Cualquier coincidencia con la autoficción es pura casualidad. Constatar el devenir de los acontecimientos mirando desde todas la periferias posibles te aboca a entrar en un túnel de la verdad condicionada por los reflejos de los espejos cóncavos en los que mirarse de soslayo. La desaparición de la primera instancia de intoxicación mediática de la pareja de malandrines políticos gallegos formada por Núñez Feijóo y Miguel Tellado es un síntoma muy definido de estas circunstancias corrosivas con las que se va dibujando en crudo una Hespanya heladora.

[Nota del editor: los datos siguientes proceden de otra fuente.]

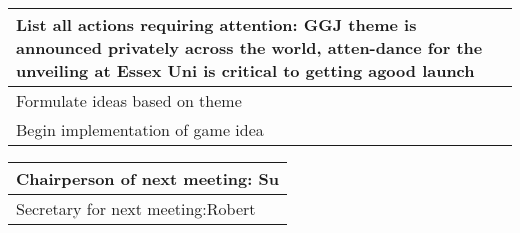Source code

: \documentclass{article}
\begin{document}
\begin{table}[H]
	\centering
	\begin{tabular}{| p{12cm}  |}
	\hline
	List all actions requiring attention: 
	GGJ theme is announced privately across the world, atten-dance for the unveiling at Essex Uni is critical to getting agood launch\\ \hline
	Formulate ideas based on theme\\ \hline Begin implementation of game idea\\ \hline
\end{tabular}
\end{table}

\begin{table}[H]
	\centering
	\begin{tabular}{| p{12cm}  |}
	\hline
	Chairperson of next meeting: Su\\ \hline
	Secretary for next meeting:Robert \\ \hline
\end{tabular}
\end{table}
\end{document}
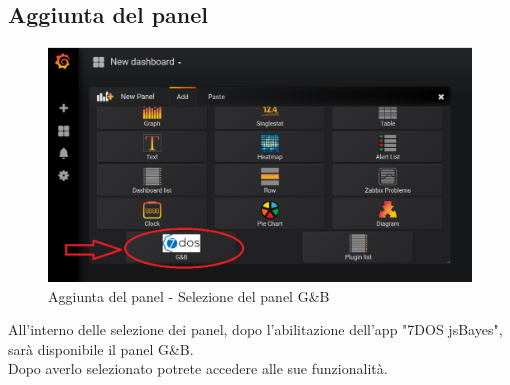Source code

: \subsection{Aggiunta del panel}
\begin{figure} [H]
	\centering
	\includegraphics[scale=0.8]{Img/aggiuntapanel} 
	\caption{Aggiunta del panel - Selezione del panel G\&B} \label{} 
\end{figure} 
All'interno delle selezione dei panel, dopo l'abilitazione dell'app "7DOS jsBayes", sarà disponibile il panel G\&B.\\
Dopo averlo selezionato potrete accedere alle sue funzionalità.
\pagebreak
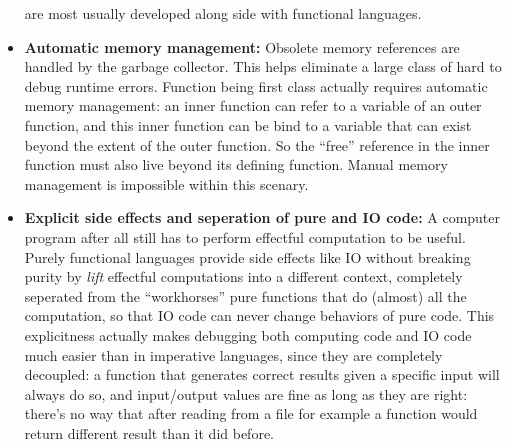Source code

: \documentclass[../gr-final.tex]{subfiles}
\begin{document}
\begin{itemize}
               are most usually developed along side with
               functional languages. 
       \item {\bfseries Automatic memory management: } Obsolete
               memory references are handled by the garbage
               collector. This helps eliminate a large class of
               hard to debug runtime errors. Function being first
               class actually requires automatic memory
               management: an inner function can refer to a
               variable of an outer function, and this inner
               function can be bind to a variable that can exist
               beyond the extent of the outer function. So the
               ``free'' reference in the inner function must also live
               beyond its defining function. Manual memory
               management is impossible within this scenary.
       \item {\bfseries Explicit side effects and seperation of
               pure and IO code: } A computer program after all
               still has to perform effectful computation to be
               useful. Purely functional languages provide side
               effects like IO without breaking purity by {\it
               lift} effectful computations into a different
               context, completely seperated from the
               ``workhorses'' pure functions that do (almost) all
               the computation, so that IO code can never change
               behaviors of pure code. This explicitness actually
               makes debugging both computing code and IO code much 
               easier than in imperative languages, since they
               are completely decoupled: a function that
               generates correct results given a specific input
               will always do so, and input/output values are fine as
               long as they are right: there's no way that after reading
               from a file for example a function would return different 
               result than it did before.
\end{itemize}                
\end{document}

Los hechos objetivables son que un juzgado de Catarroja y otro de Tarragona donde al parecer la mafia de las togas peperas no ha llegado tienen al PP contra las cuerdas. Lo de València se trata de la vergüenza de Mazón, Feijóo y toda su miseria ante sus negligencias dolosas, pero lo de Tarragona, donde durante siete años ha existido secreto de sumario y no ha habido filtraciones entra en otro capítulo de la reciente historia judicial de este patio de Monipodio, porque no ha habido UCO ni sus trapicheos, sino Mossos d’Esquadra haciendo las investigaciones y los informes pertinentes, lo que adquiere un rango excepcional y abona más las sospechas fundadas de la corrupción intrínseca en algunas instituciones que nacen y germinan en Madrid.

Ahora bien, me indica un amigo que sospecha de que se trata de fuego amigo. Que coincida en el tiempo lo del chalet institucional de Ayuso utilizado por su familia y lo de Montoro, parece que anula a ambos para ser alternativa de nada. ¿Y qué se vislumbra en la sombra? El jardín de flores de Sánchez.